Hawk's Leap Into Flight

I suspect the hawk above is the same youngster from my last post. It was hunting in the same general area today, and I had to stop to photograph it when I saw it perched atop an almost completely delimbed snag. It was so brazenly out in the open that I was surprised it wasn't being hounded by crows or jays, or even robins or hummingbirds.

It was kind of a hawky day, with a pair of red-tails gliding on the strong onshore winds down by Ocean Beach, and several red-shouldered hawks screeching to each other here and there. 

At Metson Lake the other day, I saw (but didn't stop to photograph) a black-crowned night heron. It's been a while since I've seen one there, and when I checked today it was gone, replaced by a great blue heron busily preening its feathers.

I started the day with a walk out over Parnassus Heights and down through Cole Valley that segued into a loop through the Haight and a meander through Golden Gate Park before heading home through the Inner Sunset, where I was glad to see the hardware store being rebuilt after having been destroyed by fire back in August 2023.

Along the way I carried on the usual philosophical discourse with myself, this time about how we form our worldviews, and to what extent our worldviews are formed for us by mass media and social media, friends and family, thought leaders and influencers. It's so easy to just stay in our bubbles and declare anything outside the bubble to be nonsense, or simply not worth the calories it takes to cogitate on it.

For me, one of the many beauties of being in nature is having respite from all the clamoring voices trying to shape my worldview. In nature I can simply be in the world and perceive it directly (or at least as directly as my rose-colored glasses will allow).

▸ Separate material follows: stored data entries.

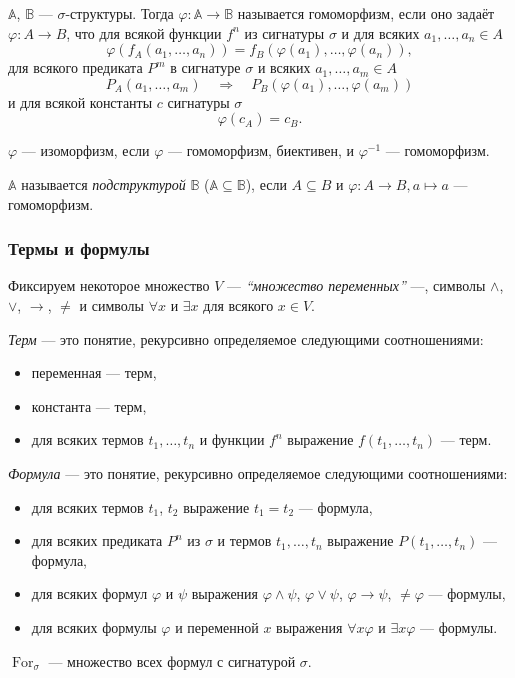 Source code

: \documentclass[a4paper,11pt]{article}
\newcommand{\Formu}{\mathop{\mathrm{For}}}
\begin{document}
\begin{definition}
	$\mathbb{A}$, $\mathbb{B}$ --- $\sigma$-структуры. Тогда $\varphi: \mathbb{A} \to \mathbb{B}$ называется гомоморфизм, если оно задаёт $\varphi: A \to B$, что для всякой функции $f^n$ из сигнатуры $\sigma$ и для всяких $a_1, \dots, a_n \in A$
	\[\varphi(f_A(a_1, \dots, a_n)) = f_B(\varphi(a_1), \dots, \varphi(a_n)),\]
	для всякого предиката $P^m$ в сигнатуре $\sigma$ и всяких $a_1, \dots, a_m \in A$
	\[P_A(a_1, \dots, a_m) \quad \Longrightarrow \quad P_B(\varphi(a_1), \dots, \varphi(a_m))\]
	и для всякой константы $c$ сигнатуры $\sigma$
	\[\varphi(c_A) = c_B.\]

	$\varphi$ --- изоморфизм, если $\varphi$ --- гомоморфизм, биективен, и $\varphi^{-1}$ --- гомоморфизм.

	$\mathbb{A}$ называется \emph{подструктурой} $\mathbb{B}$ ($\mathbb{A} \subseteq \mathbb{B}$), если $A \subseteq B$ и $\varphi: A \to B, a \mapsto a$ --- гомоморфизм.
\end{definition}

\subsubsection{Термы и формулы}

\begin{definition}
	Фиксируем некоторое множество $V$ --- \emph{``множество переменных''} ---, символы $\wedge$, $\vee$, $\to$, $\neq$ и символы $\forall x$ и $\exists x$ для всякого $x \in V$.
	
	\emph{Терм} --- это понятие, рекурсивно определяемое следующими соотношениями:
	\begin{itemize}
		\item переменная --- терм,
		\item константа --- терм,
		\item для всяких термов $t_1, \dots, t_n$ и функции $f^n$ выражение $f(t_1, \dots, t_n)$ --- терм.
	\end{itemize}

	\emph{Формула} --- это понятие, рекурсивно определяемое следующими соотношениями:
	\begin{itemize}
		\item для всяких термов $t_1$, $t_2$ выражение $t_1 = t_2$ --- формула,
		\item для всяких предиката $P^n$ из $\sigma$ и термов $t_1, \dots, t_n$ выражение $P(t_1, \dots, t_n)$ --- формула,
		\item для всяких формул $\varphi$ и $\psi$ выражения $\varphi \wedge \psi$, $\varphi \vee \psi$, $\varphi \to \psi$, $\neq \varphi$ --- формулы,
		\item для всяких формулы $\varphi$ и переменной $x$ выражения $\forall x \varphi$ и $\exists x \varphi$ --- формулы.
	\end{itemize}
	$\Formu_\sigma$ --- множество всех формул с сигнатурой $\sigma$.
\end{definition}
\end{document}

And if I pass any judgment, it's aesthetic rather than moral, bestowing a lowering of the blood pressure rather than a raising of it....


Young Red-Tailed Hawk in Flight Near Beach Chalet


Out beyond the rip currents, the meeting of two ships: the five-year-old Singapore-flagged YM Warranty container ship, recently in Long Beach and heading to Oakland, prepares to pass in front of the eight-year-old Liberian-flagged bulk carrier Ken Moonys, recently in Stockton and heading to Los Angeles.


Sinuous Beauty at Metson Lake


Perch With Unobstructed View


Attack!


The young hunter missed on this try, then circled around to perch on another nearby snag.


I stopped to check out the Rose Garden in Golden Gate Park, but was more interested in the adjacent Heroes Redwood Grove, a fittingly peaceful tribute, first planted in 1919, to fallen veterans of the First World War.


Second time I couldn't resist the dahlia in the Garden for the Environment.